**GOAL OF THE EXERCISE**
The following entries are to be retyped in full, exactly as written.

Records from a collection:

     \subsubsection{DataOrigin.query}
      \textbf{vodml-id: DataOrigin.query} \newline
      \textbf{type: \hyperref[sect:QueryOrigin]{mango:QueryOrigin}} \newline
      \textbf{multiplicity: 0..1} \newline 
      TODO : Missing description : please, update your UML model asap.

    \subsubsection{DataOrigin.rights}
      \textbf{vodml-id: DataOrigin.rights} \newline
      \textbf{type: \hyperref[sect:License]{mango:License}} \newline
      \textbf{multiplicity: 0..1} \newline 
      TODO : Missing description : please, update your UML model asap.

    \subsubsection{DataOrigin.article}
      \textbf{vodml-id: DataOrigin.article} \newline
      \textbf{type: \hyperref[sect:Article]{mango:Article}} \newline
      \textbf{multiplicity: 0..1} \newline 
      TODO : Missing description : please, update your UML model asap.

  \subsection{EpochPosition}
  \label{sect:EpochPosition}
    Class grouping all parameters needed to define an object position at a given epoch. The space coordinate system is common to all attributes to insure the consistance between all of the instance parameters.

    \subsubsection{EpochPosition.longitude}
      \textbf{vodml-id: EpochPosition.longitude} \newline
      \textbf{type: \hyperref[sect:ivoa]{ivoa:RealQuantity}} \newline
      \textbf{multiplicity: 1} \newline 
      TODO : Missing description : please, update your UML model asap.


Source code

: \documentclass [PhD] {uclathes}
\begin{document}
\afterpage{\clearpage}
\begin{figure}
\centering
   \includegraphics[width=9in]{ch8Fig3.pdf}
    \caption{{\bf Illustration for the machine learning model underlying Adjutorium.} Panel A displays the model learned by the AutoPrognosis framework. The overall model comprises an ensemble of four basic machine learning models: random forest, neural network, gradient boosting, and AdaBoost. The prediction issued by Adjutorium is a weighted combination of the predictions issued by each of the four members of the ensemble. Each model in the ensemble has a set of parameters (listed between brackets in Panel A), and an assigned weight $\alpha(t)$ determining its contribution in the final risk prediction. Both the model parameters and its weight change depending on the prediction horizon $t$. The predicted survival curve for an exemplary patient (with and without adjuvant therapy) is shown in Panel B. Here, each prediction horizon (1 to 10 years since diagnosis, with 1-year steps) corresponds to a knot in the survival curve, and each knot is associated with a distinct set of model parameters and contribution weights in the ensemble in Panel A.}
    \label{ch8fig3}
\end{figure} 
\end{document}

**RESPONSE BELOW**
     \subsubsection{DataOrigin.query}
      \textbf{vodml-id: DataOrigin.query} \newline
      \textbf{type: \hyperref[sect:QueryOrigin]{mango:QueryOrigin}} \newline
      \textbf{multiplicity: 0..1} \newline 
      TODO : Missing description : please, update your UML model asap.

    \subsubsection{DataOrigin.rights}
      \textbf{vodml-id: DataOrigin.rights} \newline
      \textbf{type: \hyperref[sect:License]{mango:License}} \newline
      \textbf{multiplicity: 0..1} \newline 
      TODO : Missing description : please, update your UML model asap.

    \subsubsection{DataOrigin.article}
      \textbf{vodml-id: DataOrigin.article} \newline
      \textbf{type: \hyperref[sect:Article]{mango:Article}} \newline
      \textbf{multiplicity: 0..1} \newline 
      TODO : Missing description : please, update your UML model asap.

  \subsection{EpochPosition}
  \label{sect:EpochPosition}
    Class grouping all parameters needed to define an object position at a given epoch. The space coordinate system is common to all attributes to insure the consistance between all of the instance parameters.

    \subsubsection{EpochPosition.longitude}
      \textbf{vodml-id: EpochPosition.longitude} \newline
      \textbf{type: \hyperref[sect:ivoa]{ivoa:RealQuantity}} \newline
      \textbf{multiplicity: 1} \newline 
      TODO : Missing description : please, update your UML model asap.


Source code

: \documentclass [PhD] {uclathes}
\begin{document}
\afterpage{\clearpage}
\begin{figure}
\centering
   \includegraphics[width=9in]{ch8Fig3.pdf}
    \caption{{\bf Illustration for the machine learning model underlying Adjutorium.} Panel A displays the model learned by the AutoPrognosis framework. The overall model comprises an ensemble of four basic machine learning models: random forest, neural network, gradient boosting, and AdaBoost. The prediction issued by Adjutorium is a weighted combination of the predictions issued by each of the four members of the ensemble. Each model in the ensemble has a set of parameters (listed between brackets in Panel A), and an assigned weight $\alpha(t)$ determining its contribution in the final risk prediction. Both the model parameters and its weight change depending on the prediction horizon $t$. The predicted survival curve for an exemplary patient (with and without adjuvant therapy) is shown in Panel B. Here, each prediction horizon (1 to 10 years since diagnosis, with 1-year steps) corresponds to a knot in the survival curve, and each knot is associated with a distinct set of model parameters and contribution weights in the ensemble in Panel A.}
    \label{ch8fig3}
\end{figure} 
\end{document}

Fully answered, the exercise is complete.